Waters operates on the principle of going over the top, of exploiting kitschy , campy tackiness in weird, gross yet affectionate ways. This strategy has placed Waters movies beyond the reach of ordinary "bad taste" criticism. And even though Waters has gradually watered down his shock effects, he remains the high priest of a unique kind of filmmaking.
"Serial Mom" obviously feeds on the idealized families that young Waters watched on TV in the 1950s. His Sutphins are sweet Mom Beverly Sutphin (Kathleen Turner), nice dentist Pop Eugene (Sam Waterston), and -- note the cute, sitcom names -- boy-crazy Misty and son Chip. Chip works in a video store and shares with his friends a passion for horror flicks, the gorier the better.
The Sutphin home is the kind of orderly "Ladies' Home Journal" place that may remind you of the romantic opening of David Lynch's "Blue Velvet." Mom, a maniac for neatness, wears a perpetual smile -- but watch out when she spots something amiss in Eden! Her face clouds over. She stalks an offending fly and smashes it dead in the title credits. " Directed by John Waters" appears over the splattered insect. The end credits state that "no flies were hurt during the making of the movie."
Although Mom looks normal most of the time we quickly realize that she takes umbrage at a lot of things. Like chewing gum , dirty language (she refers to dog doo as "the brown word") or bad manners.
When Mom disapproves, Mom gets nasty. Not bitchy-nasty but killing-nasty. A friend who steals her parking place becomes the object of obscene phone calls. A neighbor who won't recycle is declared fit to be killed. The date who stood up daughter Misty gets terminal treatment in which "de-livered" acquires a new meaning. Juror Number 8 (an attractive Patty Hearst) disturbs Mom for daring to wear white shoes after Labor Day.
An elderly lady who refuses to rewind the videos she rents from Chip is attacked with a frozen leg of lamb, something no doubt seen by Waters in "Alfred Hitchcok Presents," and which itself came from a Roald Dahl "The New Yorker" story. Unlike Hitchcock however there is no mystery or true suspense. Mom keeps leaving obvious clues yet still gets away with crime, thanks to police ineptness and her family's brainlessness.
When finally the cops stalk Mom, they do it with the longest line of police cars since "The Sugarland Express." And when she goes on trial and acts as her own lawyer, she outfoxes judge, witnesses and jurors in some of the funniest moments of the film.
There's much else happening in the film, including violence as an aphrodisiac. It is all consistent with the title's word-play. Kathleen Turner does to a turn a Cereal Mom who becomes a Serial Mom, while --and that's the film's originality - still remaining a Cereal Mom. She's no Jekyll-and-Hyde, alternating personality but a whole with co-existing halves.

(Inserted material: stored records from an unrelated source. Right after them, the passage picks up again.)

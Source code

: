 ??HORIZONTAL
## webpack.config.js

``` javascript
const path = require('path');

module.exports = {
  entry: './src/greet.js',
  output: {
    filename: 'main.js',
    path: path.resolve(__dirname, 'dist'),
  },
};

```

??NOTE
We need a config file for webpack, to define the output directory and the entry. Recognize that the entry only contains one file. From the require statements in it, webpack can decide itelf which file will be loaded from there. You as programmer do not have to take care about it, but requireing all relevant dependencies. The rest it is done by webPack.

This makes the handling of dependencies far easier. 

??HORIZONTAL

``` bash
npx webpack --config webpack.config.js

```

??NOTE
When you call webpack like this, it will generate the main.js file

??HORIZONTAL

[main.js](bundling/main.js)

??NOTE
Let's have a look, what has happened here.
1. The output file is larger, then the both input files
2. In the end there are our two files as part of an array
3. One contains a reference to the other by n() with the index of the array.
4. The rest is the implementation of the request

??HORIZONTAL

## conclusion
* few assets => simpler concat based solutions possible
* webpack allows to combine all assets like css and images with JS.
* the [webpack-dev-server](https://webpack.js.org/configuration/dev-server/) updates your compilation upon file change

"Serial Mom" skips some of the more vivid sights (and instances of coprophagy) of vintage Waters, though there's raunchiness and gore. But as this is no black humor movie, as the continuity and logic are incredible and outrageous, the would-be macabre becomes a cartoonish fantasy. Gore is defused. How much? It depends on the viewer.
On this send-up of 1950s life-as-lived-on-TV, Waters places a 1990s overlay. He mocks our obsession with media personalities and our heroicizing them, no matter who they are. He contrasts violence with bourgeois values and fixations on what passes for beauty: Franklin Mint collectibles come in for a big share of ironies. Mom, on trial, parodies Sharon Stone, Joan Rivers on "real" TV interviews women who love mass killers, and Suzanne Somers flounces as the star who will play Mom. The film has many emblems of our ridiculous bad taste.
All this isn't exactly profound. Waters' excesses within a one-gag plot do not dig below the surface. Unlike Fellini who integrated his grotesqueries into a much larger context, Waters essentially mocks idiocies that we are all familiar with.. The result is a movie that, while not constantly funny, entertains a lot, has a brisk pace and , so to speak, no dead spots.